Four sizes are available (and it looks like there are still some ECCJs floating around as well) :
- ECCJ 15th – 5 5/8 x 46
- Le Petite – 4 1/2 x 44
- Le Ferme – 5 1/4 x 48
- Le Elegance – 5 3/4 x 40
- Le Grande – 6 x 46
When I finished tallying my scoring sheet for this cigar I found that the Epernay Le Grande achieved nearly perfect marks for construction. This is pretty rare, but this is a rare smoke. The wrapper on this cigar is not flawless, but the mostly fine veins that track through the dark golden leaf aren’t distracting in the least. The cap is wound with nearly seamless precision into a rounded head. The roll is solid and the draw is perfect. It burns slowly and evenly, leaving a solid but slightly streaky gray ash.
Overall superb construction.
Since we had opened a bottle of champagne for the Thanksgiving Day festivities, I took the opportunity to smoke the Epernay along with a glass. I was prepared to be disappointed, making sure that an alternative beverage was readily at hand.
The Epernay Le Grande opens with a mildly acidic zing familiar to those who smoke Nicaraguan corojo-criollo blends. After half a dozen puffs I hesitatingly tipped the glass to my lips and fully expected the wine to taste tainted. But it did not — the zing of the tobacco actually blends with the carbonization and the tannins in the wine! The flavors of the champagne weren’t affected at all, at least not yet. In the first third the smoke itself is buttery smooth with some cedar and something like toast. The flavor is mild enough to pair well with the champagne, but the smoke texture is closer to medium-bodied.
Some tartness enters in the middle section, but it is nicely balanced by the woody sweetness on the nose — the smoke leaves an oaky impression, a little tannic with a touch of honey. (I have to wonder how much of this is attributable to the champagne.) The finish is pleasant but has a salty tang.
The final third tastes more like a traditional Illusione blend — the familiar flavors of cocoa bean with a smattering of black pepper. At this point the smoke seems to interfere with the champagne, but the bottle had already been drained by my thirsty guests anyway. I was more than content to finish this cigar with coffee after bidding the oenophiles good night.

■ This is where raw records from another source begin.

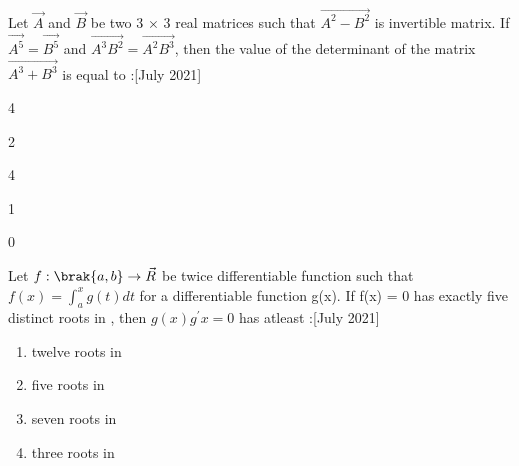 	\item Let $\vec{A}$ and $\vec{B}$ be two 3 $\times$ 3 real matrices such that $\vec{A^2 - B^2}$ is invertible matrix. If $\vec{A^5} = \vec{B^5}$ and $\vec{A^3B^2} = \vec{A^2B^3}$, then the value of the determinant of the matrix $\vec{A^3 + B^3}$ is equal to :\hfill{[July 2021]}
		\begin{enumerate}
		\end{enumerate}
	\item Let $ f : \brak{a,b} \to \vec{R}$ be twice differentiable function such that $ f(x) = \int_{a}^{x} g(t) dt$ for a differentiable function g(x). If f(x) = 0 has exactly five distinct roots in , then $g(x)g^{\prime}{x} = 0$ has atleast :\hfill{[July 2021]}
		\begin{enumerate}
			\item twelve roots in \brak{a,b}
			\item five roots in \brak{a,b}
			\item seven roots in \brak{a,b}
			\item three roots in \brak{a,b}
		\end{enumerate}
%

The Epernay Le Grande is an even-tempered, medium body cigar with a lot of class and a good deal of refinement. It also had nearly perfect construction — probably the best of any cigar I’ve smoked this year, scoring 49 out of 50 points. The cigar it reminded me of the most was Tatuaje’s Cabaiguan — perhaps because the Epernay stands in the same relation to Illusione’s original line that Cabaiguan stands to Tatuaje — it’s a mellower, more subtle, but equally complex cigar.
And it does in fact complement champagne; I’ll be interested to see if it can pair up with other types of wine as well. This could be the start of a beautiful friendship.
Illusione’s Epernay line is only available cabs of 50, but individual sticks retail for around 8 to 9 USD per stick. A little pricey, but definitely worth the experience.